Why agents keep “forgetting” between runs
AI agents can feel impressively competent inside a single task. They can reason, call tools, write code, and produce coherent output. Then the run ends and the next session starts, and suddenly the agent is back to asking the same questions, repeating the same mistakes, and behaving like it never met you.
This is not mainly a “model got smarter” problem. It’s an agent context management problem: where does the agent’s context live, how does it persist, and how does the agent reliably get the right slice of it at the right time?

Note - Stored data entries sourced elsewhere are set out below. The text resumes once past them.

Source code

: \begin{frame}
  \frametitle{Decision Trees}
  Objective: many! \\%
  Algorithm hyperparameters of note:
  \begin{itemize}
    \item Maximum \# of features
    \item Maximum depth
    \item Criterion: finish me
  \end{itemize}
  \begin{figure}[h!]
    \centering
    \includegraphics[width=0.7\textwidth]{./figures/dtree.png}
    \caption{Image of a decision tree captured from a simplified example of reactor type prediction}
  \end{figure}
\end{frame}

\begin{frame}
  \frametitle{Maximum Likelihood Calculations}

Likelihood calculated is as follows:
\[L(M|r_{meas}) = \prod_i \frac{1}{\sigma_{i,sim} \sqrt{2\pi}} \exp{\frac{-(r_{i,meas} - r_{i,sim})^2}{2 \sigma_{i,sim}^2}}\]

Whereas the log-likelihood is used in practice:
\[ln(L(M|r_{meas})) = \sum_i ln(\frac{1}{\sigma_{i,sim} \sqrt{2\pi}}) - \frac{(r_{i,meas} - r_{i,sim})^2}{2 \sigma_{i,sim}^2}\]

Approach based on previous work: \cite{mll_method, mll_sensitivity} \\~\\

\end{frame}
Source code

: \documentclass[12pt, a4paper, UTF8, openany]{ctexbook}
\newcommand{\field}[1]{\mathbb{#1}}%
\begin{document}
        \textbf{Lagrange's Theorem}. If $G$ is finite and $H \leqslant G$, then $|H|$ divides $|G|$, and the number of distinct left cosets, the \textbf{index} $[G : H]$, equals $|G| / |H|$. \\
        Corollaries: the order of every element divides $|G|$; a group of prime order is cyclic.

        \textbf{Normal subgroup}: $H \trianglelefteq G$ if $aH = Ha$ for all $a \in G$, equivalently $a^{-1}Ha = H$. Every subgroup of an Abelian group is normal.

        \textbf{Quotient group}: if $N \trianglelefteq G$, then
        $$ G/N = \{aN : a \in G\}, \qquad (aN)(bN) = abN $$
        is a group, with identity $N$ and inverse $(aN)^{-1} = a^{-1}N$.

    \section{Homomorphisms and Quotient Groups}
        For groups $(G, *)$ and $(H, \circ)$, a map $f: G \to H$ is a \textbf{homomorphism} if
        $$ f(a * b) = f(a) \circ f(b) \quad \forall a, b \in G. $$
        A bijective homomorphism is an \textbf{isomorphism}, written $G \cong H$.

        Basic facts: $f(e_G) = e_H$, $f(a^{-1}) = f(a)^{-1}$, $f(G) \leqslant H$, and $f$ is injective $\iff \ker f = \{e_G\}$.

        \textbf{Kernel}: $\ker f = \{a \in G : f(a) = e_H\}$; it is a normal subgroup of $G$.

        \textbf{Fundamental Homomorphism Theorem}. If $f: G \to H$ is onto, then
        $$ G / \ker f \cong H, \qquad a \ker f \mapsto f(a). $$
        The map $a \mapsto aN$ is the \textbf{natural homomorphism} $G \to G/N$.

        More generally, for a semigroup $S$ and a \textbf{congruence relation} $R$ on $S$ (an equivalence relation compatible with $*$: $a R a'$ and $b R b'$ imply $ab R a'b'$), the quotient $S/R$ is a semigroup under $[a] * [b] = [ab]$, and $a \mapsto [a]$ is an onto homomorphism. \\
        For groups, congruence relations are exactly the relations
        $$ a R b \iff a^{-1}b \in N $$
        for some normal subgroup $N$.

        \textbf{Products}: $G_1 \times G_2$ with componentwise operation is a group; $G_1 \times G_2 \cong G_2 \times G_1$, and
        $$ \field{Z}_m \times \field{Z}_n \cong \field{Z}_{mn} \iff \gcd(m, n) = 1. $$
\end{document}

If your system’s answer is “it lives in the chat history,” you’ve already seen the failure mode. The history either doesn’t exist in the next run, or it’s too long, too noisy, and too expensive to load. If your answer is “we’ll just use RAG,” you’ll quickly discover that retrieval alone can’t guarantee governance, traceability, or repeatability.
In 2026, the winning architecture is increasingly layered. Memory, RAG, and context windows are consumption mechanisms. You still need a storage layer designed for context itself. That storage layer looks a lot like a cloud drive, but built for agents.
What is agent context (and why it keeps disappearing)
At any moment, an agent’s behavior is driven by what the model can currently see.
Anthropic defines context as “the set of tokens included when sampling from a large-language model (LLM)” in Anthropic’s Effective context engineering for AI agents (2025). In other words: context is everything you put in the model’s active input for this turn.
In practice, agent context includes:
- system instructions (policies, persona, constraints)
- conversation history (what the user asked, what the agent answered)
- retrieved knowledge (documents, snippets, summaries)
- tool outputs (API results, database rows, error logs)
- state the agent must maintain (IDs, decisions made, files created, progress)
It’s useful to separate three “where does it live?” forms:
- Context window (temporary)
- The model’s active working space for one run.
- It’s powerful for reasoning, but it evaporates when the session ends.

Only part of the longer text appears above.